=== Begin Enclosure ===

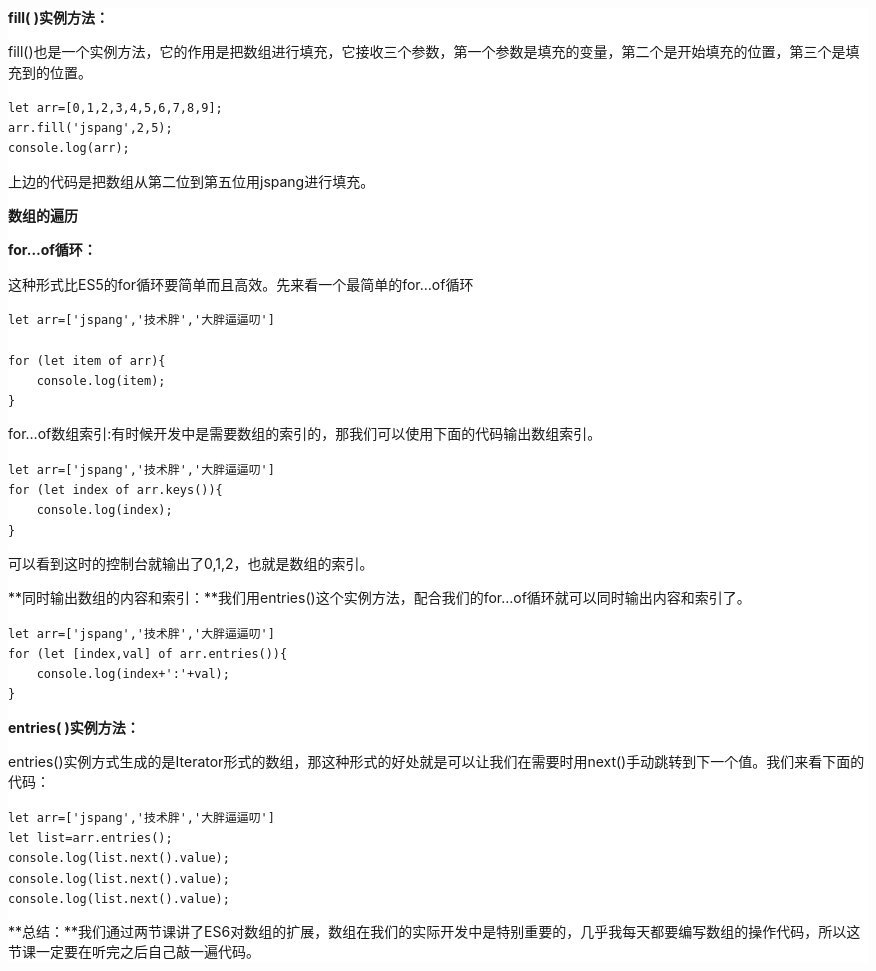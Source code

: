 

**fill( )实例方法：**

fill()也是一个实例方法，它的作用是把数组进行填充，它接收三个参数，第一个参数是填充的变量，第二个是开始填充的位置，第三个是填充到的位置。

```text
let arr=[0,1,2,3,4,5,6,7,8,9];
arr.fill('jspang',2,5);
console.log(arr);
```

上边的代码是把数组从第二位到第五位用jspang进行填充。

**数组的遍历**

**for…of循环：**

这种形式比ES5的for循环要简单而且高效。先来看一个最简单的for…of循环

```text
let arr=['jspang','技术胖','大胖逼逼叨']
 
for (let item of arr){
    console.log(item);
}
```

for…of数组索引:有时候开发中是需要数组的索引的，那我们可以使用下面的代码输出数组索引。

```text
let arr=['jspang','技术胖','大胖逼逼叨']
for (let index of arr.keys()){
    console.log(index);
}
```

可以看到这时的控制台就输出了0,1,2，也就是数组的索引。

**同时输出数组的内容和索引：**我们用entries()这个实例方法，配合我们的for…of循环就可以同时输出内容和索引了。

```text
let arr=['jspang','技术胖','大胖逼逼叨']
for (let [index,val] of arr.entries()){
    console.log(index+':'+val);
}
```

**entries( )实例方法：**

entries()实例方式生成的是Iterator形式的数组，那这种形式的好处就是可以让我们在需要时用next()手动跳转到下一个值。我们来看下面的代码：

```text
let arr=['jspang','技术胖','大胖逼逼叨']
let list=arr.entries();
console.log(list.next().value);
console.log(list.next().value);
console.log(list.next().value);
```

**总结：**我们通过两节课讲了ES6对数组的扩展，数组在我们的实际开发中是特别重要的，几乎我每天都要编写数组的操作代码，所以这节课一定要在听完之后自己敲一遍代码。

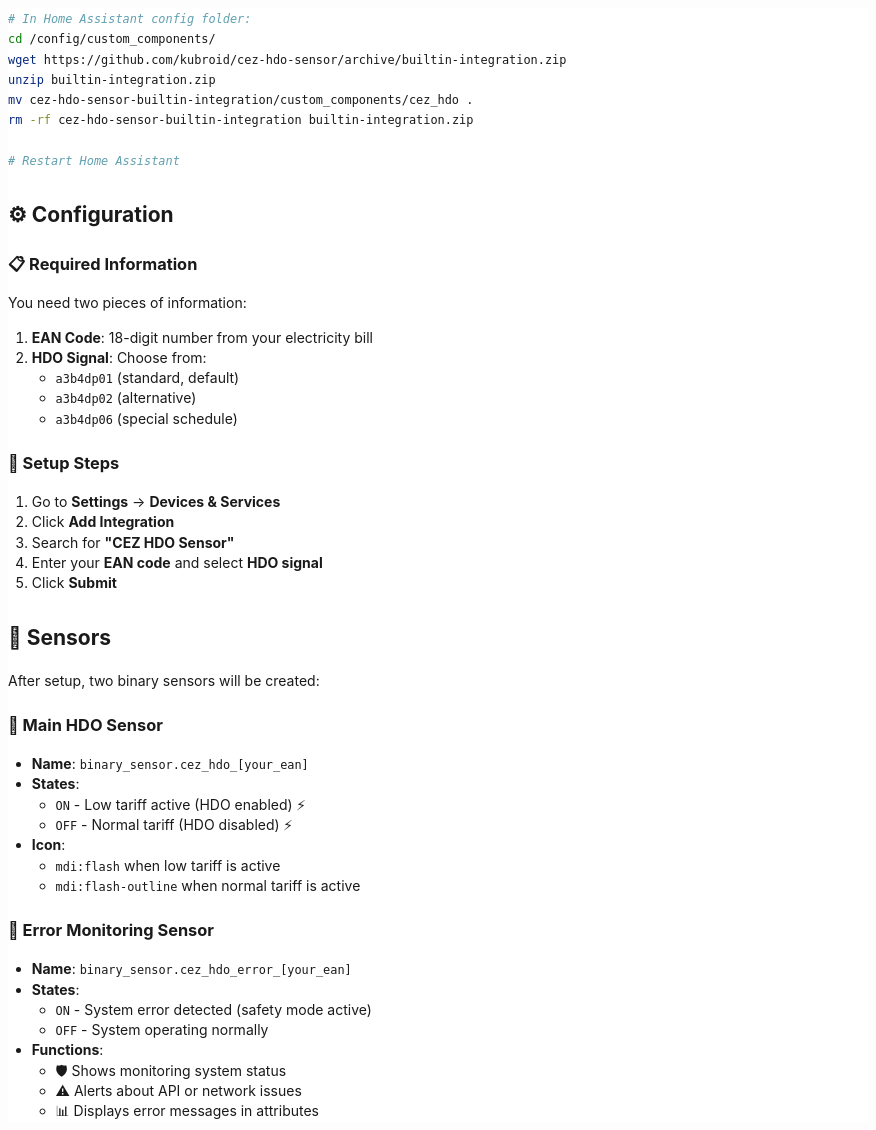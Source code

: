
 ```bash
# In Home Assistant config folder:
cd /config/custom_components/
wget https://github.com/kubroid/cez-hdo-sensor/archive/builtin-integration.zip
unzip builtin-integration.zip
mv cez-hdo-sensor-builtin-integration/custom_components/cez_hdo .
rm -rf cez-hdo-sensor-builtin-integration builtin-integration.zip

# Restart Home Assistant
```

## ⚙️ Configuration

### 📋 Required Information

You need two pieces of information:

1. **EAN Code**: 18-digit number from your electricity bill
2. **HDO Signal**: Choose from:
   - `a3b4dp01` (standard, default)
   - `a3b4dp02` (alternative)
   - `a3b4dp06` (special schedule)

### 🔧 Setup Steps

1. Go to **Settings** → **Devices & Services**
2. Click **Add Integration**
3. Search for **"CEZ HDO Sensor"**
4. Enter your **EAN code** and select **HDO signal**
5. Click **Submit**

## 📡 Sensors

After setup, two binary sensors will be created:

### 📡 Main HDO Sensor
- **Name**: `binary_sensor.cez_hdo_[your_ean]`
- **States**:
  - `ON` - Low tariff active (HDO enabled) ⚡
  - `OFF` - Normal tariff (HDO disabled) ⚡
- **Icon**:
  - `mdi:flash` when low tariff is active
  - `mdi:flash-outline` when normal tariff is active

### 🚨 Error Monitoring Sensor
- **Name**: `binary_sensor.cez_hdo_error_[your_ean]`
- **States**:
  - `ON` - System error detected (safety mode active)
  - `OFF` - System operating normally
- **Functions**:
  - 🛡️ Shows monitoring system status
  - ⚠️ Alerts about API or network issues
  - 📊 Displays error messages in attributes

=== End Enclosure ===

> _Your task_
Your answer must be the lines from the one holding "low tariff is active" to the end of the listing above, exactly as written and nothing else.

> _The answer_
  - `mdi:flash` when low tariff is active
  - `mdi:flash-outline` when normal tariff is active

### 🚨 Error Monitoring Sensor
- **Name**: `binary_sensor.cez_hdo_error_[your_ean]`
- **States**:
  - `ON` - System error detected (safety mode active)
  - `OFF` - System operating normally
- **Functions**:
  - 🛡️ Shows monitoring system status
  - ⚠️ Alerts about API or network issues
  - 📊 Displays error messages in attributes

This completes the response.